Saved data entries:
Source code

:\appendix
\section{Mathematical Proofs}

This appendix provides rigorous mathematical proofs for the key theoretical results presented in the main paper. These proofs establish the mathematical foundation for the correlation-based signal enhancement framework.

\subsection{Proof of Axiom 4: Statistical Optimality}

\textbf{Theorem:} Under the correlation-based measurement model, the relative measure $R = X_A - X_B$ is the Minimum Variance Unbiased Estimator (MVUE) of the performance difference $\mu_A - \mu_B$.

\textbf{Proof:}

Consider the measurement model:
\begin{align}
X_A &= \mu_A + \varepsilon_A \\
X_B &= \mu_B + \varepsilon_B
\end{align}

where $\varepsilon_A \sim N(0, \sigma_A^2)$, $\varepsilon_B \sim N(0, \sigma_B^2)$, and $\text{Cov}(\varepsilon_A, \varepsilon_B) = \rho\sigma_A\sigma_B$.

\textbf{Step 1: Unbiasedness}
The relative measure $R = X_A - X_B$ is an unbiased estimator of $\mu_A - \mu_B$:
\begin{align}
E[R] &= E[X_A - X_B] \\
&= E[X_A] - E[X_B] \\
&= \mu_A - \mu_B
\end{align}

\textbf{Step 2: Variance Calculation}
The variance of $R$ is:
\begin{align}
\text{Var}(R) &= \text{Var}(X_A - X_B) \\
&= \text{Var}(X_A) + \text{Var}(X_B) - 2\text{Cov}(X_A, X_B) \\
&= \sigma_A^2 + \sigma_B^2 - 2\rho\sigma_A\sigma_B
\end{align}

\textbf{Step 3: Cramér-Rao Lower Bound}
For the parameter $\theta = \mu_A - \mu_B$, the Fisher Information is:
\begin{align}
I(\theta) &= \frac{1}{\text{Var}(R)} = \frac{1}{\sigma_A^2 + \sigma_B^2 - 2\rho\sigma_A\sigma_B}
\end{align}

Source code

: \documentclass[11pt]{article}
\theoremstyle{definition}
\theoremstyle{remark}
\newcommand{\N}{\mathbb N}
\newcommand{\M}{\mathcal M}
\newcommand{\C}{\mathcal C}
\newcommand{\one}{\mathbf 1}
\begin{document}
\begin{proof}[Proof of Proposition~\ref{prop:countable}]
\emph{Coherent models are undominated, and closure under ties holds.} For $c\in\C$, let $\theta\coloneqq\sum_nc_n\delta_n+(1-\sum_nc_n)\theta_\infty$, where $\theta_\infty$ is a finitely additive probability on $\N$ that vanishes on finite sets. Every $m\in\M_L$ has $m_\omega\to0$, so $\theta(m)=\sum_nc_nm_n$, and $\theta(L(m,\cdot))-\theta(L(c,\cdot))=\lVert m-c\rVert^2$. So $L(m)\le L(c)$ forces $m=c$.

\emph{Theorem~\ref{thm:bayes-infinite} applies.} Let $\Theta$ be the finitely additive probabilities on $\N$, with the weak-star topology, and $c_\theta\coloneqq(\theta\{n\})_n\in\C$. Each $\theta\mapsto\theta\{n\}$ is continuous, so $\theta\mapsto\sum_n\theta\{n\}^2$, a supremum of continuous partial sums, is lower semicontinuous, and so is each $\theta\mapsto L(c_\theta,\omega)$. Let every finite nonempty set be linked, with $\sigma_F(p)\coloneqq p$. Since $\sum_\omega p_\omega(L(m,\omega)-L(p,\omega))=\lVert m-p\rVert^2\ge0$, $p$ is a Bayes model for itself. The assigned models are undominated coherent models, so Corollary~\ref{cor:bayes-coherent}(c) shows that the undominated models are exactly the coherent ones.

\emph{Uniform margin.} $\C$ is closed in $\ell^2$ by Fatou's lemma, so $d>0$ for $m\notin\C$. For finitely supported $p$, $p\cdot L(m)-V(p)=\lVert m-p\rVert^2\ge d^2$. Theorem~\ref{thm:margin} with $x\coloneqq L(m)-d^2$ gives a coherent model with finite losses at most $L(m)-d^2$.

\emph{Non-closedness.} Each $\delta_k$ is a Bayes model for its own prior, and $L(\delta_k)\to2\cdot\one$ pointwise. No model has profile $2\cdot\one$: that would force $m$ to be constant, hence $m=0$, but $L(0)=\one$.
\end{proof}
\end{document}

---

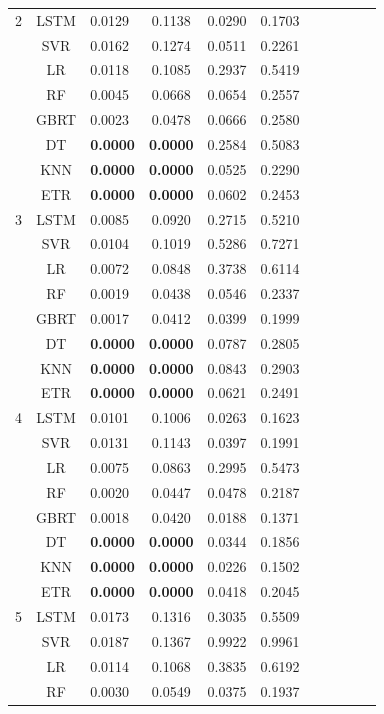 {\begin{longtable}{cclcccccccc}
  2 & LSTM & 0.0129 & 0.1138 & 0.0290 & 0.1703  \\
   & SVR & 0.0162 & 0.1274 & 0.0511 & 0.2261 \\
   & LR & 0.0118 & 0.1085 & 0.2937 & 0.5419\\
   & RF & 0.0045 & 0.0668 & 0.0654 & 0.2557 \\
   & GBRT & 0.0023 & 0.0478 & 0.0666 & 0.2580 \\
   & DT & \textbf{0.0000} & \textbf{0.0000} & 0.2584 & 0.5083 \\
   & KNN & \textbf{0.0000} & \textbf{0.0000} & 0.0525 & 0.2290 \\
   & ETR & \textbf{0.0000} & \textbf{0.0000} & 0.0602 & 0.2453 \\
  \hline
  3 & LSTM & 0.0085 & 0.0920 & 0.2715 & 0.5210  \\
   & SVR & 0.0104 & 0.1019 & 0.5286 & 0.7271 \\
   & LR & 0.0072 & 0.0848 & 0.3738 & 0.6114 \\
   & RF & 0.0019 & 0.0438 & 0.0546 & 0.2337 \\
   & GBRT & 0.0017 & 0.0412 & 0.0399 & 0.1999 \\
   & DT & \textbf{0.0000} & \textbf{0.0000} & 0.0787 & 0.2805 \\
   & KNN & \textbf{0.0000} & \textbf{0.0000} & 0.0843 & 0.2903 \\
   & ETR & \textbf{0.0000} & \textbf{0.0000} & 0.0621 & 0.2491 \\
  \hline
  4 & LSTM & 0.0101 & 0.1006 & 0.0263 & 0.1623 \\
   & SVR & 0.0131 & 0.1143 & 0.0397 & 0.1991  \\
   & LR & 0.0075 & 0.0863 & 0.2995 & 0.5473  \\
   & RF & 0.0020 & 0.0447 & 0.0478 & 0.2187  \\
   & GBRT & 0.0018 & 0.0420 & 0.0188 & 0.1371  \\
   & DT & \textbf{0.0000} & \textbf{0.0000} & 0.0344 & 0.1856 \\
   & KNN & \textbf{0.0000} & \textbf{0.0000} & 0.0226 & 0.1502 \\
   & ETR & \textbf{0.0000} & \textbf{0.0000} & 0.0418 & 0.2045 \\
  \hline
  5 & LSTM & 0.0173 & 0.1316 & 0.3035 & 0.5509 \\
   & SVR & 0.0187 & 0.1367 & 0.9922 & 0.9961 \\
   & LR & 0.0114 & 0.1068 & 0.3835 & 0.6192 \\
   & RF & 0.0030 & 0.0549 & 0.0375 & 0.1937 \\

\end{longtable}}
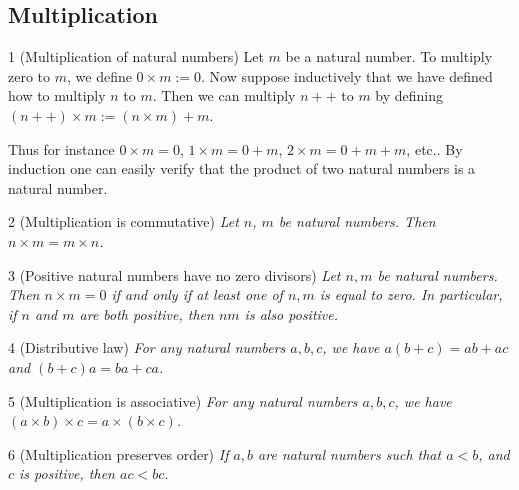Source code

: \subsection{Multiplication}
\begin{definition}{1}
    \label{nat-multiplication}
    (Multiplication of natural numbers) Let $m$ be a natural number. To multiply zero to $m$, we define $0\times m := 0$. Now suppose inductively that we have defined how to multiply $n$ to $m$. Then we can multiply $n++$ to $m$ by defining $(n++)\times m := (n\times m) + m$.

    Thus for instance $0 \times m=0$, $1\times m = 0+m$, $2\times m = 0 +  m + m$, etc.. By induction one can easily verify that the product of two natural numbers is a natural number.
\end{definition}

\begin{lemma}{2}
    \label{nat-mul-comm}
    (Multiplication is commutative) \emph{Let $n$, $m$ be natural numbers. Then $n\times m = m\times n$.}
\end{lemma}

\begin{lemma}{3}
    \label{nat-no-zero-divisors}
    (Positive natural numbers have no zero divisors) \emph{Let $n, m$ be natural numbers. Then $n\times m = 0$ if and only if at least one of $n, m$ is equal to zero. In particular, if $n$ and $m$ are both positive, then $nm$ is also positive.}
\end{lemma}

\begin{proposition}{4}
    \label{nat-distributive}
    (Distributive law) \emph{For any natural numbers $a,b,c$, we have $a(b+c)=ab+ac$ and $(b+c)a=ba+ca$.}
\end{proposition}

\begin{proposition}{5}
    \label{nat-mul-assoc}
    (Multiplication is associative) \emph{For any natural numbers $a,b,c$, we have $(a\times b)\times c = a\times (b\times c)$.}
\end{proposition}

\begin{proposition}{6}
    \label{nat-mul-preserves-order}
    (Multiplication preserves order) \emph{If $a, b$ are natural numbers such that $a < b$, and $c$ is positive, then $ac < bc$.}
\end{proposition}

==

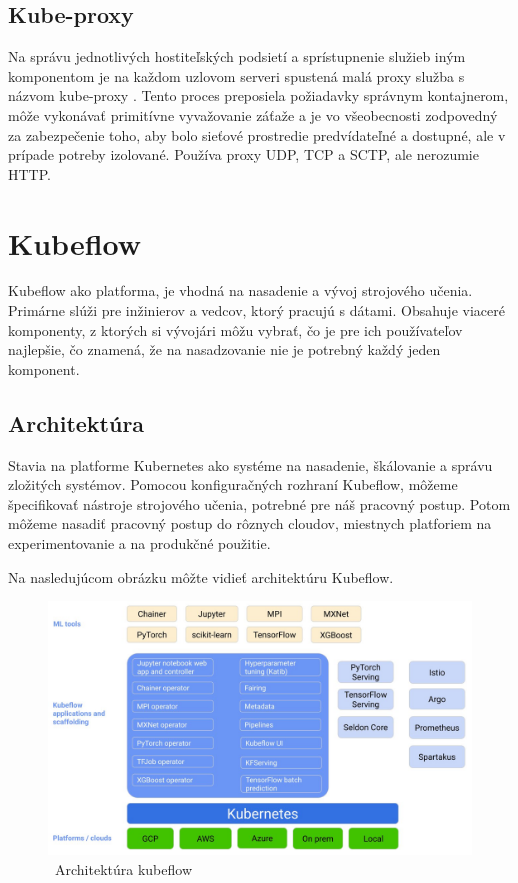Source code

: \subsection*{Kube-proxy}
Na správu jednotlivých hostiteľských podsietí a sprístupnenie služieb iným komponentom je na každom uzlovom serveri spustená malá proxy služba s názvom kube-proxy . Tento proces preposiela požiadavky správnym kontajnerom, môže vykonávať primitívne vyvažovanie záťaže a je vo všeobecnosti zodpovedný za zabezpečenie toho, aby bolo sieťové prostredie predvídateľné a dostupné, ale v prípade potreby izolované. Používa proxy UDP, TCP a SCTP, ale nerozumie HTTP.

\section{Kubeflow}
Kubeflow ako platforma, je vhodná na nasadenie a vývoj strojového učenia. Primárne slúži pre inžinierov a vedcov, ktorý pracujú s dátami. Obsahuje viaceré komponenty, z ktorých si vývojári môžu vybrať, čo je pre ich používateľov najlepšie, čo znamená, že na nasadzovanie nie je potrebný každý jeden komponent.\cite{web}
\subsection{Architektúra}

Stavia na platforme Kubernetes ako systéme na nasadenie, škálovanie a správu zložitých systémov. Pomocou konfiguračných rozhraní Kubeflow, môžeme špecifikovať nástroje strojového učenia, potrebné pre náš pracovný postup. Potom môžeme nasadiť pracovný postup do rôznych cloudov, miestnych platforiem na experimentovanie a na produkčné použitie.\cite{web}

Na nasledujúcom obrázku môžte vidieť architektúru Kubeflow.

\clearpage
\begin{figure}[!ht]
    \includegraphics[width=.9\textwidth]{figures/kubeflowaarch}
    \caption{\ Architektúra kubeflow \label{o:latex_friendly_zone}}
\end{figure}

Task:
Each line of the entries that contains the word "GBRT" should be listed.

Exercise response:
   & GBRT & 0.0023 & 0.0478 & 0.0666 & 0.2580 \\
   & GBRT & 0.0017 & 0.0412 & 0.0399 & 0.1999 \\
   & GBRT & 0.0018 & 0.0420 & 0.0188 & 0.1371  \\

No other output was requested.